Which point lies on a circle with a radius of 5 units and center at P(6, 1)?

Answer 1

If you want just some random point on the circle it could be (6,6)

Answer 2

Answer:

One point could be (1,1)

Step-by-step explanation:

1.  The equation of the circle is $(x-h)^2 +(y-k)^2=r^2$

h and k are the (x,y) coordinates of the center of the circle respectively. In this sense, h=6 and k=1, and r is the radius of the circle which is 5. Replacing we get

$(x-6)^2+(y-1)^2=25$

2.  The x-coordiante of the center of the circle is at x=6. The radius is 5, therefore, the left end of the circle is at x=1  and the right end is at x=11. This means that the circle can take x-coordiantes from 1 to 11, and for each we will have a Y-coordinate.

3. To get the Y-coordinate we isolate Y from the circle equation.

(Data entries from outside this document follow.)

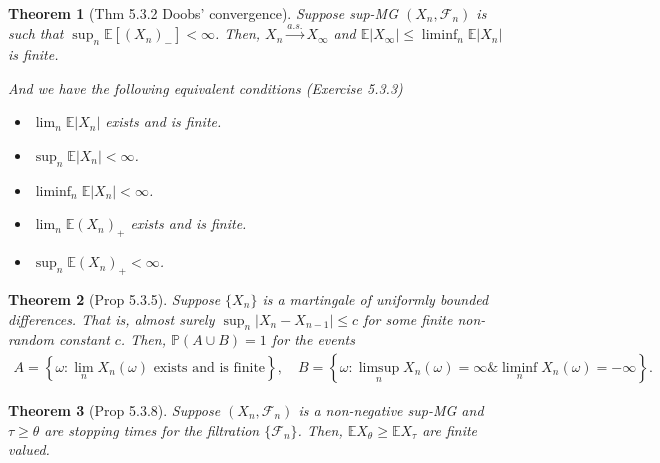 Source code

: \documentclass[11pt,a4paper]{article}
\numberwithin{equation}{section}%
\newtheorem{theorem}{Theorem}[]
\begin{document}
\begin{theorem}[Thm 5.3.2 Doobs' convergence]
    Suppose sup-MG $(X_n, \mathcal{F}_n)$ is such that $\sup_n \mathbb{E}[(X_n)_-] < \infty$. Then, $X_n \xrightarrow{a.s.} X_{\infty}$ and $\mathbb{E}|X_{\infty}| \leq \liminf_n \mathbb{E}|X_n|$ is finite.

    And we have the following equivalent conditions (Exercise 5.3.3)
    \begin{itemize}[topsep=0pt,itemsep=-8pt]
        \item $\lim_n \mathbb{E}|X_n|$ exists and is finite.
        \item $\sup_n \mathbb{E}|X_n| < \infty$.
        \item $\liminf_n \mathbb{E}|X_n| < \infty$.
        \item $\lim_n \mathbb{E}(X_n)_+$ exists and is finite.
        \item $\sup_n \mathbb{E}(X_n)_+ < \infty$.
    \end{itemize}
\end{theorem}

\begin{theorem}[Prop 5.3.5]
    Suppose $\{X_n\}$ is a martingale of uniformly bounded differences. That is, almost surely $\sup_n |X_n - X_{n-1}| \leq c$ for some finite non-random constant $c$. Then, $\mathbb{P}(A \cup B) = 1$ for the events
    \begin{align*}
        A = \left\{ \omega : \lim_n X_n(\omega) \text{ exists and is finite} \right\}, \quad B = \left\{ \omega : \limsup_n X_n(\omega) = \infty \& \liminf_n X_n(\omega) = -\infty \right\}. 
    \end{align*}
\end{theorem}

\begin{theorem}[Prop 5.3.8]
    Suppose $(X_n, \mathcal{F}_n)$ is a non-negative sup-MG and $\tau \geq \theta$ are stopping times for the filtration $\{\mathcal{F}_n\}$. Then, $\mathbb{E}X_{\theta} \geq \mathbb{E}X_{\tau}$ are finite valued.
\end{theorem}
\end{document}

$(x-6)^2+(y-1)^2=25\\(y-1)^2=25-(x-6)^2\\y-1=\sqrt{25-(x-6)^2} \\y=\sqrt{25-(x-6)^2}+1$

4.  From the last equation, we can repalce x by any number between 1 and 11, and we will get the respective Y-coordinate, for example:

If we take x=1, replacing we get:

$y=\sqrt{25-(1-6)^2 }+1\\y=\sqrt{25-(-5)^2 }+1\\\\y=\sqrt{25-25 }+1\\\\y=\ 0+1\\\\\\y=1$

So, one point could be (1,1)

5. If you want to get another point, you could replace X by 2,3,4,5,6,7,8,9,10 and 11 in the previous equation, and for each one you will get a new Y-coordinate.